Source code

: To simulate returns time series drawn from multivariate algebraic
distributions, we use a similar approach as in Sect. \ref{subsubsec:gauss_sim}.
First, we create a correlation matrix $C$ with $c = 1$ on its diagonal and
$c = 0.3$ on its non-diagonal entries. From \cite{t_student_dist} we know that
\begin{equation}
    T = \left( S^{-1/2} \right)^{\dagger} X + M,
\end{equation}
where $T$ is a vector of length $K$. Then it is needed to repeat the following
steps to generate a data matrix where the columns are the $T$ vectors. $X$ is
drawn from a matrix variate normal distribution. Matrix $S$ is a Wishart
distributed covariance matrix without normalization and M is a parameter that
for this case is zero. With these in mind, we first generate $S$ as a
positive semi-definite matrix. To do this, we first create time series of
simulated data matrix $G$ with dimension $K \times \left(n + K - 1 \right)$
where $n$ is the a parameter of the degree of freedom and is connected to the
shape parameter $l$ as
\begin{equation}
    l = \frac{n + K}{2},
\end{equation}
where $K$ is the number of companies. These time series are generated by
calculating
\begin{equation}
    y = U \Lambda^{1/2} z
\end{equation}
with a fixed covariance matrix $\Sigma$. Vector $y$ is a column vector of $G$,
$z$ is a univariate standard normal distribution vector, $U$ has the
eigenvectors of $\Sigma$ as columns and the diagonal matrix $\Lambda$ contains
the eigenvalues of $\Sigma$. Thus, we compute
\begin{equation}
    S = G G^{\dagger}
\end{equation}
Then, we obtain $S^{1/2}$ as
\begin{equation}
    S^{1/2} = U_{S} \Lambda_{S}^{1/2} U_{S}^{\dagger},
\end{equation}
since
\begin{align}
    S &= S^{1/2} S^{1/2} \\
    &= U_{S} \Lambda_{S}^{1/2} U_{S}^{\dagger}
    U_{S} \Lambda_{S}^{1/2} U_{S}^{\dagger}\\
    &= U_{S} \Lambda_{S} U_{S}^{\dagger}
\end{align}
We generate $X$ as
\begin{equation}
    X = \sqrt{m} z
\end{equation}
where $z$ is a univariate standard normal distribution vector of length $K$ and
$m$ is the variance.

What to produce: Each record above must be restated in full, word for word.

Solution for this problem:
Source code

: To simulate returns time series drawn from multivariate algebraic
distributions, we use a similar approach as in Sect. \ref{subsubsec:gauss_sim}.
First, we create a correlation matrix $C$ with $c = 1$ on its diagonal and
$c = 0.3$ on its non-diagonal entries. From \cite{t_student_dist} we know that
\begin{equation}
    T = \left( S^{-1/2} \right)^{\dagger} X + M,
\end{equation}
where $T$ is a vector of length $K$. Then it is needed to repeat the following
steps to generate a data matrix where the columns are the $T$ vectors. $X$ is
drawn from a matrix variate normal distribution. Matrix $S$ is a Wishart
distributed covariance matrix without normalization and M is a parameter that
for this case is zero. With these in mind, we first generate $S$ as a
positive semi-definite matrix. To do this, we first create time series of
simulated data matrix $G$ with dimension $K \times \left(n + K - 1 \right)$
where $n$ is the a parameter of the degree of freedom and is connected to the
shape parameter $l$ as
\begin{equation}
    l = \frac{n + K}{2},
\end{equation}
where $K$ is the number of companies. These time series are generated by
calculating
\begin{equation}
    y = U \Lambda^{1/2} z
\end{equation}
with a fixed covariance matrix $\Sigma$. Vector $y$ is a column vector of $G$,
$z$ is a univariate standard normal distribution vector, $U$ has the
eigenvectors of $\Sigma$ as columns and the diagonal matrix $\Lambda$ contains
the eigenvalues of $\Sigma$. Thus, we compute
\begin{equation}
    S = G G^{\dagger}
\end{equation}
Then, we obtain $S^{1/2}$ as
\begin{equation}
    S^{1/2} = U_{S} \Lambda_{S}^{1/2} U_{S}^{\dagger},
\end{equation}
since
\begin{align}
    S &= S^{1/2} S^{1/2} \\
    &= U_{S} \Lambda_{S}^{1/2} U_{S}^{\dagger}
    U_{S} \Lambda_{S}^{1/2} U_{S}^{\dagger}\\
    &= U_{S} \Lambda_{S} U_{S}^{\dagger}
\end{align}
We generate $X$ as
\begin{equation}
    X = \sqrt{m} z
\end{equation}
where $z$ is a univariate standard normal distribution vector of length $K$ and
$m$ is the variance.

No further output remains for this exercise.